Records from a collection:

○ ○ ○ ○ ○

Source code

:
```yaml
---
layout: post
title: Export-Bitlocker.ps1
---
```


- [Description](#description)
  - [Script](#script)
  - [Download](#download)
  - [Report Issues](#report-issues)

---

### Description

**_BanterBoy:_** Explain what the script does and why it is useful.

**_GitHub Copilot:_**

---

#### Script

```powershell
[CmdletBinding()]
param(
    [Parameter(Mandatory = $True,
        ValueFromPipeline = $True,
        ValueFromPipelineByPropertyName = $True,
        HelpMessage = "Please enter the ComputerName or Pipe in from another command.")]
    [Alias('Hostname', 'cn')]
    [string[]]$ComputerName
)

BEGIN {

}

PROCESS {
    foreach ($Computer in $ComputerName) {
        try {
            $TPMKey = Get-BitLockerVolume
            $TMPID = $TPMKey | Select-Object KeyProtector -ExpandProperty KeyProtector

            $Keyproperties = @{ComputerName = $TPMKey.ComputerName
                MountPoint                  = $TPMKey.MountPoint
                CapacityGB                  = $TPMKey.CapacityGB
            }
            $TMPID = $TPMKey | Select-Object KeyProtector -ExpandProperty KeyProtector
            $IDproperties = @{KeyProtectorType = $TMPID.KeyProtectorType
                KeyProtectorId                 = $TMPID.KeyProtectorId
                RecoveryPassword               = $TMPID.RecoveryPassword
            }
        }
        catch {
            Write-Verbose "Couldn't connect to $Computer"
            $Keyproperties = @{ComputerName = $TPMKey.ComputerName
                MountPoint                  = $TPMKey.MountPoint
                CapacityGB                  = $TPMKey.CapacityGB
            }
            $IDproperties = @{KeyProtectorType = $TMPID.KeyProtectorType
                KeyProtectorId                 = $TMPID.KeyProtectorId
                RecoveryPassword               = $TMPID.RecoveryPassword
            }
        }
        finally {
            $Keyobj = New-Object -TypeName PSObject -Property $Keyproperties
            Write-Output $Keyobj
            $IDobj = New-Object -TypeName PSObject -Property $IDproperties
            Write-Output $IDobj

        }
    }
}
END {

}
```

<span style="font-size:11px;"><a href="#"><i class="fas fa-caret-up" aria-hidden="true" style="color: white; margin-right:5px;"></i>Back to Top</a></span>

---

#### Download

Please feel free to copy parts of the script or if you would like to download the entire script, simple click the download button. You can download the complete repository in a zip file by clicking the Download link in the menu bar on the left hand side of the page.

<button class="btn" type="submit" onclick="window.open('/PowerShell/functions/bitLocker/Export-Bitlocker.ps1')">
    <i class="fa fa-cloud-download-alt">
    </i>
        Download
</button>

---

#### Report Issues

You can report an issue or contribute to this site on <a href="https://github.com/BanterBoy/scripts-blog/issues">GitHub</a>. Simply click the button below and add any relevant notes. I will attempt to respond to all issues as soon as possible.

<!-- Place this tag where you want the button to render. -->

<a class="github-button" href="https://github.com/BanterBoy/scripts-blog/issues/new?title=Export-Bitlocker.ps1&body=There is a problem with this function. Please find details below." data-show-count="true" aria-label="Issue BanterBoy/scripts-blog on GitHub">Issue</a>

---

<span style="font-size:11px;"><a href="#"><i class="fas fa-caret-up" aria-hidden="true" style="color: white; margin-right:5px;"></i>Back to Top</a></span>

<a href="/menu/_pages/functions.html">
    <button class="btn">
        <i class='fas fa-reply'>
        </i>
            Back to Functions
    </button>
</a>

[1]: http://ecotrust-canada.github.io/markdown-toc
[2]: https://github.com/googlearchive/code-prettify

○ ○ ○ ○ ○

DESCRIPTION OF THE TASK: All the lines above are to be copied exactly, with none left out.

COMPLETED TASK:
Source code

:
```yaml
---
layout: post
title: Export-Bitlocker.ps1
---
```


- [Description](#description)
  - [Script](#script)
  - [Download](#download)
  - [Report Issues](#report-issues)

---

### Description

**_BanterBoy:_** Explain what the script does and why it is useful.

**_GitHub Copilot:_**

---

#### Script

```powershell
[CmdletBinding()]
param(
    [Parameter(Mandatory = $True,
        ValueFromPipeline = $True,
        ValueFromPipelineByPropertyName = $True,
        HelpMessage = "Please enter the ComputerName or Pipe in from another command.")]
    [Alias('Hostname', 'cn')]
    [string[]]$ComputerName
)

BEGIN {

}

PROCESS {
    foreach ($Computer in $ComputerName) {
        try {
            $TPMKey = Get-BitLockerVolume
            $TMPID = $TPMKey | Select-Object KeyProtector -ExpandProperty KeyProtector

            $Keyproperties = @{ComputerName = $TPMKey.ComputerName
                MountPoint                  = $TPMKey.MountPoint
                CapacityGB                  = $TPMKey.CapacityGB
            }
            $TMPID = $TPMKey | Select-Object KeyProtector -ExpandProperty KeyProtector
            $IDproperties = @{KeyProtectorType = $TMPID.KeyProtectorType
                KeyProtectorId                 = $TMPID.KeyProtectorId
                RecoveryPassword               = $TMPID.RecoveryPassword
            }
        }
        catch {
            Write-Verbose "Couldn't connect to $Computer"
            $Keyproperties = @{ComputerName = $TPMKey.ComputerName
                MountPoint                  = $TPMKey.MountPoint
                CapacityGB                  = $TPMKey.CapacityGB
            }
            $IDproperties = @{KeyProtectorType = $TMPID.KeyProtectorType
                KeyProtectorId                 = $TMPID.KeyProtectorId
                RecoveryPassword               = $TMPID.RecoveryPassword
            }
        }
        finally {
            $Keyobj = New-Object -TypeName PSObject -Property $Keyproperties
            Write-Output $Keyobj
            $IDobj = New-Object -TypeName PSObject -Property $IDproperties
            Write-Output $IDobj

        }
    }
}
END {

}
```

<span style="font-size:11px;"><a href="#"><i class="fas fa-caret-up" aria-hidden="true" style="color: white; margin-right:5px;"></i>Back to Top</a></span>

---

#### Download

Please feel free to copy parts of the script or if you would like to download the entire script, simple click the download button. You can download the complete repository in a zip file by clicking the Download link in the menu bar on the left hand side of the page.

<button class="btn" type="submit" onclick="window.open('/PowerShell/functions/bitLocker/Export-Bitlocker.ps1')">
    <i class="fa fa-cloud-download-alt">
    </i>
        Download
</button>

---

#### Report Issues

You can report an issue or contribute to this site on <a href="https://github.com/BanterBoy/scripts-blog/issues">GitHub</a>. Simply click the button below and add any relevant notes. I will attempt to respond to all issues as soon as possible.

<!-- Place this tag where you want the button to render. -->

<a class="github-button" href="https://github.com/BanterBoy/scripts-blog/issues/new?title=Export-Bitlocker.ps1&body=There is a problem with this function. Please find details below." data-show-count="true" aria-label="Issue BanterBoy/scripts-blog on GitHub">Issue</a>

---

<span style="font-size:11px;"><a href="#"><i class="fas fa-caret-up" aria-hidden="true" style="color: white; margin-right:5px;"></i>Back to Top</a></span>

<a href="/menu/_pages/functions.html">
    <button class="btn">
        <i class='fas fa-reply'>
        </i>
            Back to Functions
    </button>
</a>

[1]: http://ecotrust-canada.github.io/markdown-toc
[2]: https://github.com/googlearchive/code-prettify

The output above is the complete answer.